• What is needed
Copy exactly the lines of the records below, and only those lines, beginning with the line that contains "- **ListContentCompareDetail**" and ending with the line that contains "- Support the".

Data entries
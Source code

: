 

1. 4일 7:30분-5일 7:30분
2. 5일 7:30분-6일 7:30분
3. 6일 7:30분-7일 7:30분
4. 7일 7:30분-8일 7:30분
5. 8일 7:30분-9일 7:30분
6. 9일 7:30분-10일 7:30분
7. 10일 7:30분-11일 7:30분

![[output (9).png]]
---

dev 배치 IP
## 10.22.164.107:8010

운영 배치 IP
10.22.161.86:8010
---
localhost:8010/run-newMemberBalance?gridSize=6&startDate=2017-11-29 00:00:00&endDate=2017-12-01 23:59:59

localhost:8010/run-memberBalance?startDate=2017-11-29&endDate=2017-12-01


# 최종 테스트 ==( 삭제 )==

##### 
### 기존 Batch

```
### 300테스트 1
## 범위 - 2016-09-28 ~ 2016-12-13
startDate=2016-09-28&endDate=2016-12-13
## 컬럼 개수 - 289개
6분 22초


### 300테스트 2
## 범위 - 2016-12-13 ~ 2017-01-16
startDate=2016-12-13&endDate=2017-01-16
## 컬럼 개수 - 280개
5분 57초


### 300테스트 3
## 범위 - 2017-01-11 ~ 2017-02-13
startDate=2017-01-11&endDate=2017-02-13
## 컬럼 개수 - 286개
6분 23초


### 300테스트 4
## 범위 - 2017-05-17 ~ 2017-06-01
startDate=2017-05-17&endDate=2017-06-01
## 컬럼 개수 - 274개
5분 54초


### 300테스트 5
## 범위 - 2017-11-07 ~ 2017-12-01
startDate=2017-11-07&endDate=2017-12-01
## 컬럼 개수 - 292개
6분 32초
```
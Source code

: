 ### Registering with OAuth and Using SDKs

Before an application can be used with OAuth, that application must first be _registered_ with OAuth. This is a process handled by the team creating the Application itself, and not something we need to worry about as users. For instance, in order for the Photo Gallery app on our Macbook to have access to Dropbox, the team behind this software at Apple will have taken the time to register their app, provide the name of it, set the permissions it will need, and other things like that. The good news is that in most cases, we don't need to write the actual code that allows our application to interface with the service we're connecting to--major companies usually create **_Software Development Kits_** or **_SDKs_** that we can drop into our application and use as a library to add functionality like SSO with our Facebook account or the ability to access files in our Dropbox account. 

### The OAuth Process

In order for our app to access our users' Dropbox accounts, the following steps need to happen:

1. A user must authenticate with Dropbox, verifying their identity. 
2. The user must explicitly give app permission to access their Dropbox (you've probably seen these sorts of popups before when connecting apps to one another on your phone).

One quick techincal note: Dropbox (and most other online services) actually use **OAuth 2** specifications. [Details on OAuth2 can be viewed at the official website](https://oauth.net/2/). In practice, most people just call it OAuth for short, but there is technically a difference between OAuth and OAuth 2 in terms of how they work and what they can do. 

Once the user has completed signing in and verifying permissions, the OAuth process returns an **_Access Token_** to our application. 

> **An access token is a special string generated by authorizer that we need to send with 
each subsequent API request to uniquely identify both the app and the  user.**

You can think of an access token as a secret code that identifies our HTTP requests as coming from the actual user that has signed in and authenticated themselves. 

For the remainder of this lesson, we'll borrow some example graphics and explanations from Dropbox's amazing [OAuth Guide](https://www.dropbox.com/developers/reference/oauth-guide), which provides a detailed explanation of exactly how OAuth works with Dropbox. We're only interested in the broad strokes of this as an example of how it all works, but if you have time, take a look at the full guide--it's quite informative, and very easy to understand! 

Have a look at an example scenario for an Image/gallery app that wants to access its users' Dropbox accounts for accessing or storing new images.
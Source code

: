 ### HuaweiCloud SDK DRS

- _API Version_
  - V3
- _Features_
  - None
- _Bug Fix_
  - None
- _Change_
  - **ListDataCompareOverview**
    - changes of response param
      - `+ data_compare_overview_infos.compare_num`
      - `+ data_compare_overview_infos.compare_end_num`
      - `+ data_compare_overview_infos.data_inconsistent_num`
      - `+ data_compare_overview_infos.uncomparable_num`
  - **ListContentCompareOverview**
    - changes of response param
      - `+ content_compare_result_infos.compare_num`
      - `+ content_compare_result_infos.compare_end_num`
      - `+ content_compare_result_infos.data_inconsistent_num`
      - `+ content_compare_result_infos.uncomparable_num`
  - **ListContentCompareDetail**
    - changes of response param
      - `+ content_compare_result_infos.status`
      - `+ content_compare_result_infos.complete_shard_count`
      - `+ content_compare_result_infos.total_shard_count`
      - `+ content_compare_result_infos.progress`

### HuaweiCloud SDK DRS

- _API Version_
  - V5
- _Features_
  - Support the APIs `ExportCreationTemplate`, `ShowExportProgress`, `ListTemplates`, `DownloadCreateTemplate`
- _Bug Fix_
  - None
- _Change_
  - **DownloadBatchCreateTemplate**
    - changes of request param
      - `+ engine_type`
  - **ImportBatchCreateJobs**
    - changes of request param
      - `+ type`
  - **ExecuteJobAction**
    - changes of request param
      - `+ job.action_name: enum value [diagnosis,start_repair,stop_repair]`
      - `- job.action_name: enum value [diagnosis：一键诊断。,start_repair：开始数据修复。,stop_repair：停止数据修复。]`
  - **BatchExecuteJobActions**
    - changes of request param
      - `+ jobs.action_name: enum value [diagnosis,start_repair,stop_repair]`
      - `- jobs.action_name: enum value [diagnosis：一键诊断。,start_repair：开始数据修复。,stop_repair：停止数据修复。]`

• Response box
  - **ListContentCompareDetail**
    - changes of response param
      - `+ content_compare_result_infos.status`
      - `+ content_compare_result_infos.complete_shard_count`
      - `+ content_compare_result_infos.total_shard_count`
      - `+ content_compare_result_infos.progress`

### HuaweiCloud SDK DRS

- _API Version_
  - V5
- _Features_
  - Support the APIs `ExportCreationTemplate`, `ShowExportProgress`, `ListTemplates`, `DownloadCreateTemplate`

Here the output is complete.